Over time I've become more of a statistician than a modeller and so I was especially interested in the data behind this work, and I learnt the most just by looking at the raw data that was tucked away in an appendix.  Here are a few choice graphs which explain the main drivers behind their results.

First, Impact Factor vs time in review:




There is a decent negative correlation between impact factor and time in review (r=-0.5).  For those of us who have submitted a few papers to journals at each end of the spectrum this won't be news.  This is presumably one of the reasons why a journal has high impact - faster acceptances has a direct effect on citation metrics, and increases the incentive to submit good papers there.

The Science journal is a bit of an outlier on this graph - it has the highest impact factor but a pretty average review time, more than twice as long as Ecology Letters, so if you take these numbers at face value (are they measured the same way across journals?), and if 50 days means a lot to you, there is a case for having Ecology Letters as your plan A rather than Science.  Hmmm...

Good journals are towards the top left, and apart from Ecology Letters and Science we also have Ecological Monographs on the shortlist because it has a slightly shorter time in review than most journals with similar impact factors.  Although I wonder how large that difference is relative to sampling error (would it come out to the left of the pack next year too?)...

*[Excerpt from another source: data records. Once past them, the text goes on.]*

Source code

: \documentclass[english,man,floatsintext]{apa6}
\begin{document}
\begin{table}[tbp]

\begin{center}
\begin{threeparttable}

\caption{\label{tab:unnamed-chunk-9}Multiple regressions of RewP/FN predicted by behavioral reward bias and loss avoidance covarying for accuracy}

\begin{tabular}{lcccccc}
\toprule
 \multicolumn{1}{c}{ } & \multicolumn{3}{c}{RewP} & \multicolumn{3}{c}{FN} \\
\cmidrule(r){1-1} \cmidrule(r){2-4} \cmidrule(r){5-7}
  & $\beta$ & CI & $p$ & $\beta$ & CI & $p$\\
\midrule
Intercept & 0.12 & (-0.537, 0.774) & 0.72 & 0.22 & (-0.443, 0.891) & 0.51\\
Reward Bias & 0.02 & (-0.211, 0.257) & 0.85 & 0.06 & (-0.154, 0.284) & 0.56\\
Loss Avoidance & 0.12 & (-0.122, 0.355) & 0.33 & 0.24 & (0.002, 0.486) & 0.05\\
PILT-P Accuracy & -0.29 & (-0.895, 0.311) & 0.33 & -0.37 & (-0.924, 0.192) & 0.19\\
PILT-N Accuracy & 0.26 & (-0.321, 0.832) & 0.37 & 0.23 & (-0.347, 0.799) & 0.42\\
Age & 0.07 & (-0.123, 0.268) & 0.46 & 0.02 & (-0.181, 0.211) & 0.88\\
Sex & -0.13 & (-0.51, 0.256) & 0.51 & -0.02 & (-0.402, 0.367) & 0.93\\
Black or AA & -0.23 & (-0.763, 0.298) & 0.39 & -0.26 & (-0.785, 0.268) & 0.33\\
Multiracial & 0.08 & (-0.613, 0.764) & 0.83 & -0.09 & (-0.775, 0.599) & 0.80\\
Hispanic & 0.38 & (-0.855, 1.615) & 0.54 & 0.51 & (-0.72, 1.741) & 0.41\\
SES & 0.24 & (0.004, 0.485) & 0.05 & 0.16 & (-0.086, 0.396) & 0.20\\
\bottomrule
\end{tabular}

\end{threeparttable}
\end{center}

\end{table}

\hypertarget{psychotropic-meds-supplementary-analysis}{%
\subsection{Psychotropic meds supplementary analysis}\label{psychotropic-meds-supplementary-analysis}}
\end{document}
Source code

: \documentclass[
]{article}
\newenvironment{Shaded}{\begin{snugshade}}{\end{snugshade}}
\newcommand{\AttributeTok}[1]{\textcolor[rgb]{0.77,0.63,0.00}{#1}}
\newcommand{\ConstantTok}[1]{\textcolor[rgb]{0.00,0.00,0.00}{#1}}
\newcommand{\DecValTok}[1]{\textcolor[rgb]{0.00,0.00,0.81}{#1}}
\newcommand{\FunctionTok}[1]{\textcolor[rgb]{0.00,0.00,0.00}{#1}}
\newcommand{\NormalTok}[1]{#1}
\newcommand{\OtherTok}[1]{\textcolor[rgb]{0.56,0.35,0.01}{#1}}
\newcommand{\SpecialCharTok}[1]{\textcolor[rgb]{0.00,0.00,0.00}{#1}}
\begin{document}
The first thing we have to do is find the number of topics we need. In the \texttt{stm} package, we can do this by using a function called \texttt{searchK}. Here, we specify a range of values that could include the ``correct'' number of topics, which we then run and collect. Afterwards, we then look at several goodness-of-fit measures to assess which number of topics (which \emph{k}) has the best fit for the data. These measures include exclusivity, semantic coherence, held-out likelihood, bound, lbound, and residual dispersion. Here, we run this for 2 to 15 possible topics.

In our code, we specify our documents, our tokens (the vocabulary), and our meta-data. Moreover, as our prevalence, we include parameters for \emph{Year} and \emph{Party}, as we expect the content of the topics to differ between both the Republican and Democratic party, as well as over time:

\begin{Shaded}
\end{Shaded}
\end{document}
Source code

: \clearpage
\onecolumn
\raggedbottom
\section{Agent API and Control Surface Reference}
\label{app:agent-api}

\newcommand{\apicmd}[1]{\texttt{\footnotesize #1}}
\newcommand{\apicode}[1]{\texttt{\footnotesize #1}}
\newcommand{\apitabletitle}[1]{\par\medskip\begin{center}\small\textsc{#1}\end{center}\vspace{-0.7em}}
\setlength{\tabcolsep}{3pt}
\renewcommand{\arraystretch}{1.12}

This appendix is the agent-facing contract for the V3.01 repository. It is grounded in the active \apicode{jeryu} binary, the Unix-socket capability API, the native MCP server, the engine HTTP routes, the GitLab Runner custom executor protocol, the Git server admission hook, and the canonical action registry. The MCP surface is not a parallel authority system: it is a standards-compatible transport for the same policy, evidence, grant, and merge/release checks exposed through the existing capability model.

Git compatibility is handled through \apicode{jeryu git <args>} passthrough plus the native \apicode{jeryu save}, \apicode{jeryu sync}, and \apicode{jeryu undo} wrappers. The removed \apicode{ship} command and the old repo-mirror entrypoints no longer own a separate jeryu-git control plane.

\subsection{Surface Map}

Next graph is Impact Factor vs Acceptance rate:
There is a slightly stronger negative association this time (r=-0.6).  I vaguely remember a bulletin article a few years ago suggesting no relation between impact factor and acceptance rate - that article used a small sample size and made the classic mistake of assuming that no evidence of a relationship means no relationship.  Well given some more data clearly there is a relationship. 

This time we are looking for papers towards to top-right.  The journal fitting the bill is by far the biggest outlier, PLoS ONE - a journal with a different editorial policy to most that reviews largely for technical correctness rather than for novelty.  It ends up with quite a high acceptance rate, and nevertheless manages a pretty high impact factor.  But its impact factor was calculated across all disciplines, what is it when limited to just ecology papers?

So anyway, from looking at the raw data and taking it at face value, what would be your publishing strategy?  A sensible (and relatively common) strategy is to first go for a high impact journal (or two) with relatively short turnaround times, which Ecology Letters is known for, and when you get tired/discouraged by lack of success, or when just trying to squeeze a paper out quickly, PLoS ONE is a good option.  This is pretty much what the paper said using fancy metrics, I guess it is reassuring to get the same sort of answer from eyeballing scatterplots of the raw data.

There are a few simplifying assumptions in this discussion and in the paper itself - a key one is that all paper are treated as equal, when in fact some are more likely to be accepted than others, and some are more suited to some journals than others.  There are assumptions like citations being the be-all and end-all, and the modelling in the original paper further assumed that the citations a paper will get are a function of the journal it is published in alone, and not to do with the quality of the paper that is published.  But it's all good fun and there are certainly some lessons to be learnt here.